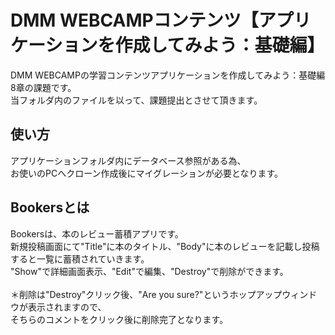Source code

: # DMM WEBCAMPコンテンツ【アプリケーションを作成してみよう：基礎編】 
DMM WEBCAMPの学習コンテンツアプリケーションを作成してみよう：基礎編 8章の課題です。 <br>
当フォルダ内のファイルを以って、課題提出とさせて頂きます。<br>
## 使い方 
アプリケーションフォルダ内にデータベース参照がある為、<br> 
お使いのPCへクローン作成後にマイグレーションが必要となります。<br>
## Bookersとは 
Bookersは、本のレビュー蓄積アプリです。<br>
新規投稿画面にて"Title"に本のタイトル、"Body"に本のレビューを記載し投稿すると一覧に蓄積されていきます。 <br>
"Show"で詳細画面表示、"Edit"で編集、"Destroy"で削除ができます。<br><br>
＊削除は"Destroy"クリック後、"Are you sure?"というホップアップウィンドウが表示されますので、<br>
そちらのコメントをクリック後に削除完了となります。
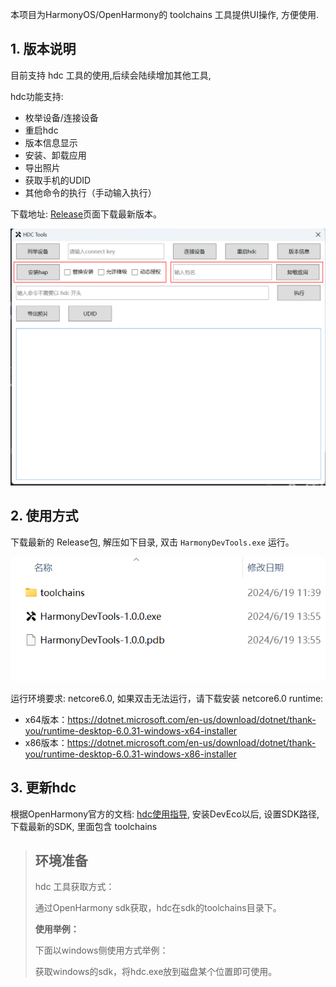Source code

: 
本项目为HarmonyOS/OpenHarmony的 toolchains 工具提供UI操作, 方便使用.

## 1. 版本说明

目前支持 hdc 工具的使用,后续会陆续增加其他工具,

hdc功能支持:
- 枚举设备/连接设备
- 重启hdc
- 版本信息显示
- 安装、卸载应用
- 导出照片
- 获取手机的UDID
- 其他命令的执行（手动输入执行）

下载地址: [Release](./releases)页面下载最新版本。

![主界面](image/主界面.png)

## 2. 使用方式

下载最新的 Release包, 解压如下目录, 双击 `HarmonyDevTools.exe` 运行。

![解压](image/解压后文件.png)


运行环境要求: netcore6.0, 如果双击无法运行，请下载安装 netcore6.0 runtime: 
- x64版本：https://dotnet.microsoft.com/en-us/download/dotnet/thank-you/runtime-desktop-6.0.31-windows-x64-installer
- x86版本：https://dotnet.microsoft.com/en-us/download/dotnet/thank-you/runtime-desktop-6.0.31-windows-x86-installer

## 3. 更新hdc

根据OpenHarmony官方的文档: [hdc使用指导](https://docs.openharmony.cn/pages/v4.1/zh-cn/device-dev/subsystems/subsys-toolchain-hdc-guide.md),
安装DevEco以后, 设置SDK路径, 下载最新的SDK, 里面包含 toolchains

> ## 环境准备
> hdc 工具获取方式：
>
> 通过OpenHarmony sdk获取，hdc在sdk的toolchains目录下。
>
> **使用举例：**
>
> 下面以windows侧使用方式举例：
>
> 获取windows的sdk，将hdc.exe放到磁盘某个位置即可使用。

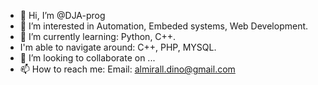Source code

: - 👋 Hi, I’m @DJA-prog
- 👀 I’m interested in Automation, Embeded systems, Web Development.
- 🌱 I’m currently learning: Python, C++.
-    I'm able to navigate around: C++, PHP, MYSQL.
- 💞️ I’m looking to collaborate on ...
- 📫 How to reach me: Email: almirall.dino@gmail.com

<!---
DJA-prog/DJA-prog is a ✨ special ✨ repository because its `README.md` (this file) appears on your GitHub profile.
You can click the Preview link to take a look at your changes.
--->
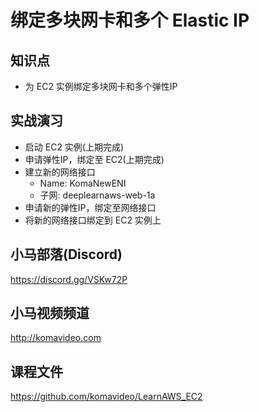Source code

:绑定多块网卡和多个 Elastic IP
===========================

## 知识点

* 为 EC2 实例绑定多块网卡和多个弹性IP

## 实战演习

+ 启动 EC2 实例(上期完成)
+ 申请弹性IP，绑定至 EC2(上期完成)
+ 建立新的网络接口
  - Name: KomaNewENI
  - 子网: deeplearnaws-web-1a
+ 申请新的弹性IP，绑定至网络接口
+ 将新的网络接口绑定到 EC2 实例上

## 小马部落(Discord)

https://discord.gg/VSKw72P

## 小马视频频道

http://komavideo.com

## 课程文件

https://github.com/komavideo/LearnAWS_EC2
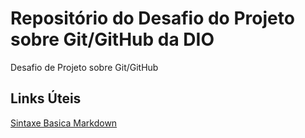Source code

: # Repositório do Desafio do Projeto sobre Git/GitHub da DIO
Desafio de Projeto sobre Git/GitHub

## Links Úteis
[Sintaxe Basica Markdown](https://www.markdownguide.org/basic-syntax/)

^^^^

What to work on: Print the part of the listing above that opens with the line containing "运行环境要求: netcore6.0, 如果双击无法运行，请下载安装" and closes with the line containing "Hi, I’m @DJA-prog". Copy it exactly, both ends included, and omit the pictures.

Output for this exercise:
运行环境要求: netcore6.0, 如果双击无法运行，请下载安装 netcore6.0 runtime: 
- x64版本：https://dotnet.microsoft.com/en-us/download/dotnet/thank-you/runtime-desktop-6.0.31-windows-x64-installer
- x86版本：https://dotnet.microsoft.com/en-us/download/dotnet/thank-you/runtime-desktop-6.0.31-windows-x86-installer

## 3. 更新hdc

根据OpenHarmony官方的文档: [hdc使用指导](https://docs.openharmony.cn/pages/v4.1/zh-cn/device-dev/subsystems/subsys-toolchain-hdc-guide.md),
安装DevEco以后, 设置SDK路径, 下载最新的SDK, 里面包含 toolchains

> ## 环境准备
> hdc 工具获取方式：
>
> 通过OpenHarmony sdk获取，hdc在sdk的toolchains目录下。
>
> **使用举例：**
>
> 下面以windows侧使用方式举例：
>
> 获取windows的sdk，将hdc.exe放到磁盘某个位置即可使用。

Source code

: - 👋 Hi, I’m @DJA-prog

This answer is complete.